タレスは12月25日、2025年度のセキュリティトレンド予測を発表した。その概要は以下のとおり。
●アプリケーションセキュリティ
・生成AIは、自然言語インターフェースによるデータアクセスを可能にする一方で、「プロンプトインジェクション」という新たなサイバー脅威を生み出しており、現時点で効果的な対策はほとんど存在しない。2025年、プロンプトインジェクションにより大手グローバル企業が重大なデータ漏洩を被る可能性があり、AIが『幻滅期』に突入し、企業の信頼を揺るがし、AI利用に対する利便性や信頼を覆す恐れがある。
・生成AIによって、企業のターゲット名を入力するだけで一連の悪意ある活動を引き起こすようなサイバー攻撃ツールが実現する可能性がある。脅威アクターは自動的にフィッシングメールを生成・送信し、ネットワーク内に侵入後はさらに高度なアクセス権を獲得するためにこの技術が活用される。使いやすく、高い効果をもたらすツールにより、サイバー攻撃の増加と高度化が進む。

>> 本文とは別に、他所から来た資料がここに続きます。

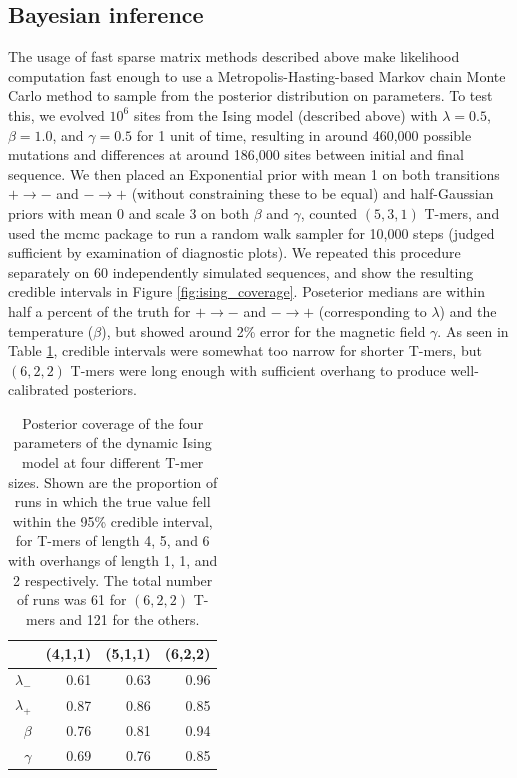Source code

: \documentclass{article}
\theoremstyle{plain}
\theoremstyle{definition}
\begin{document}
\subsection{Bayesian inference}

The usage of fast sparse matrix methods described above make likelihood computation fast enough
to use a Metropolis-Hasting-based Markov chain Monte Carlo method
to sample from the posterior distribution on parameters.
To test this,
we evolved $10^6$ sites from the Ising model (described above) with $\lambda=0.5$, $\beta=1.0$, and $\gamma=0.5$
for 1 unit of time,
resulting in around 460,000 possible mutations
and differences at around 186,000 sites between initial and final sequence.
We then placed an Exponential prior with mean 1 on both transitions $+ \to -$ and $- \to +$
(without constraining these to be equal)
and half-Gaussian priors with mean 0 and scale 3 on both $\beta$ and $\gamma$,
counted $(5,3,1)$ T-mers,
and used the mcmc package \citep{geyer2017mcmc} to run a random walk sampler for 10,000 steps
(judged sufficient by examination of diagnostic plots).
We repeated this procedure separately on 60 independently simulated sequences,
and show the resulting credible intervals in Figure \ref{fig:ising_coverage}.
Poseterior medians are within half a percent of the truth for $+ \to -$ and $- \to +$ (corresponding to $\lambda$)
and the temperature ($\beta$), but showed around 2\% error for the magnetic field $\gamma$.
As seen in Table \ref{tab:ising_coverage},
credible intervals were somewhat too narrow for shorter T-mers,
but $(6,2,2)$ T-mers were long enough with sufficient overhang to produce well-calibrated posteriors.

\begin{table}[ht]
\centering
\begin{tabular}{rrrr}
  \hline
    & (4,1,1) & (5,1,1) & (6,2,2) \\
  \hline
  $\lambda_-$ & 0.61 & 0.63 & 0.96 \\
  $\lambda_+$ & 0.87 & 0.86 & 0.85 \\
  $\beta$     & 0.76 & 0.81 & 0.94 \\
  $\gamma$    & 0.69 & 0.76 & 0.85 \\
   \hline
\end{tabular}
    \caption{
        Posterior coverage of the four parameters of the dynamic Ising model at four different T-mer sizes.
        Shown are the proportion of runs in which the true value fell within the 95\% credible interval,
        for T-mers of length 4, 5, and 6 with overhangs of length 1, 1, and 2 respectively.
        The total number of runs was 61 for $(6,2,2)$ T-mers and 121 for the others.
        \label{tab:ising_coverage}
    }
\end{table}
\end{document}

・ソフトウェアのサプライチェーンが複雑化し相互接続されるようになったことで、攻撃者にとって魅力的な標的となっている。2025年には、XZ Utilsに対するSSH攻撃に類似した、より成功しやすい大規模なオープンソースサプライチェーン攻撃が発生する。
・組織が大規模言語モデル(LLM)ベースのアプリケーションを採用し続ける中で、APIの脆弱性が標的となる。2025年には、LLMアプリケーションのAPI接続の脆弱性を狙った不正アクセスがみられるものと想定される。APIセキュリティの重要性が見直されるきっかけになるほか、Extended Berkeley Packet Filter(eBPF)はLLMを活用するシステムの保護において重要な枠割を担うようになる。
●データセキュリティ
・国際連合貿易開発会議(UNCTAD)によると、現在、世界にある国家の80%がデータ保護およびプライバシーに関する法整備を進めている、もしくはすでに実施している。国際法執行に伴うリスクへの対策として、データを特定の管轄内で保存・処理することが規制で求められるようになっている。組織はシステムやアプリケーションを開発する段階から「プライバシー・バイ・デザイン」原則を採用し、データ保護とプライバシーを組み込むようになる。

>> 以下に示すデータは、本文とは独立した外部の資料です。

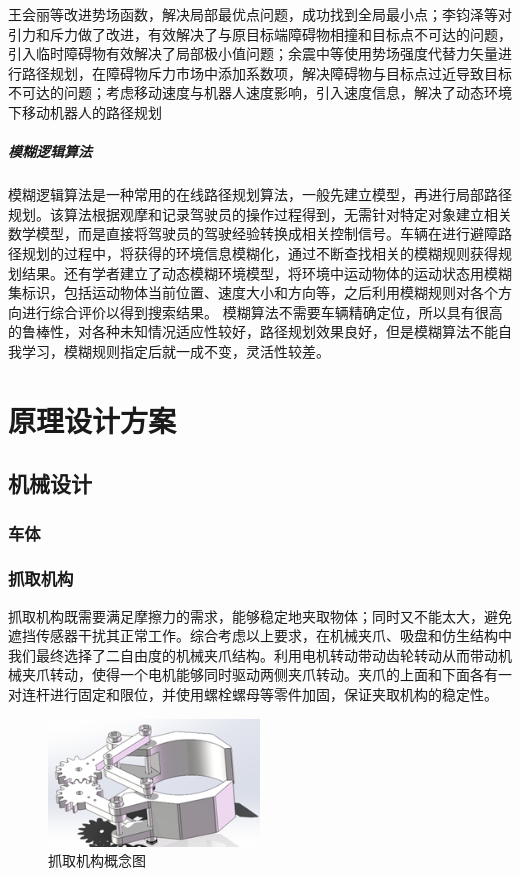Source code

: \documentclass{report}
\begin{document}
王会丽等改进势场函数，解决局部最优点问题，成功找到全局最小点；李钧泽等对引力和斥力做了改进，有效解决了与原目标端障碍物相撞和目标点不可达的问题，引入临时障碍物有效解决了局部极小值问题；余震中等使用势场强度代替力矢量进行路径规划，在障碍物斥力市场中添加系数项，解决障碍物与目标点过近导致目标不可达的问题；考虑移动速度与机器人速度影响，引入速度信息，解决了动态环境下移动机器人的路径规划\cite{jh5}

\paragraph{模糊逻辑算法}

模糊逻辑算法是一种常用的在线路径规划算法，一般先建立模型，再进行局部路径规划。该算法根据观摩和记录驾驶员的操作过程得到，无需针对特定对象建立相关数学模型，而是直接将驾驶员的驾驶经验转换成相关控制信号。车辆在进行避障路径规划的过程中，将获得的环境信息模糊化，通过不断查找相关的模糊规则获得规划结果。还有学者建立了动态模糊环境模型，将环境中运动物体的运动状态用模糊集标识，包括运动物体当前位置、速度大小和方向等，之后利用模糊规则对各个方向进行综合评价以得到搜索结果。
模糊算法不需要车辆精确定位，所以具有很高的鲁棒性，对各种未知情况适应性较好，路径规划效果良好，但是模糊算法不能自我学习，模糊规则指定后就一成不变，灵活性较差\cite{jh6}。

\chapter{原理设计方案}

\section{机械设计}
\subsection{车体}
\label{subsec:label}
\subsection{抓取机构}
抓取机构既需要满足摩擦力的需求，能够稳定地夹取物体；同时又不能太大，避免遮挡传感器干扰其正常工作。综合考虑以上要求，在机械夹爪、吸盘和仿生结构中我们最终选择了二自由度的机械夹爪结构。利用电机转动带动齿轮转动从而带动机械夹爪转动，使得一个电机能够同时驱动两侧夹爪转动。夹爪的上面和下面各有一对连杆进行固定和限位，并使用螺栓螺母等零件加固，保证夹取机构的稳定性。
\begin{figure}[ht]
  \centering
  \includegraphics[width=0.5\textwidth]{figures/pickup.png}
  \caption{抓取机构概念图 }
\end{figure}
\end{document}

・サイバーセキュリティの現場は、従来の受動的な対応から積極的に阻止する対応へと変化する。データ管理をオンプレミスへ移行する場合も、クラウド環境と同等の厳格なセキュリティ体制が求められるようになる。
・サイバー攻撃の増加・大規模化を受け、企業はリソース上の制約に直面する。そこで、組織は単なるコンプライアンス対応からリスク重視のアプローチへ移行する必要がある。また、組織はリスクの可視化を優先し、ビジネスへの潜在的な影響を基にリスクを評価・管理するようになる。データ資産全体から得られるリスク指標を活用することで、実行可能なリスク評価が形成され、データセキュリティを強化するための効果的な意思決定が可能になる。

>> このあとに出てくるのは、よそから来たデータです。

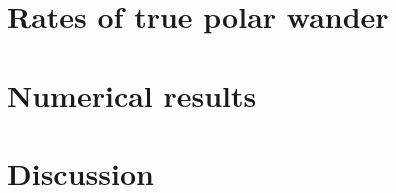 \documentclass{gji}
\begin{document}
\section{Rates of true polar wander}

\section{Numerical results}

\section{Discussion}


\begin{acknowledgments}
\end{acknowledgments}





\label{lastpage}
\end{document}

・2025年にはゼロトラストアーキテクチャが、ほとんどの企業にとって不可欠になる。国際的な紛争の増加や、防衛メカニズム強化の必要性が、このシフトを後押しする。民間防衛分野でも、従来のIT防御を超えた包括的なセキュリティ対策や従業員向けトレーニングが求められる。
・AIおよび機械学習はサイバーセキュリティにおいてますます中心的な役割を果たすようになる。今後の焦点は、セキュリティチームがAIツールの能力をどのように活用するかに移る。俊敏性を維持しようとする組織は、AIを活用して脅威調査の能力を次のレベルに引き上げることになる。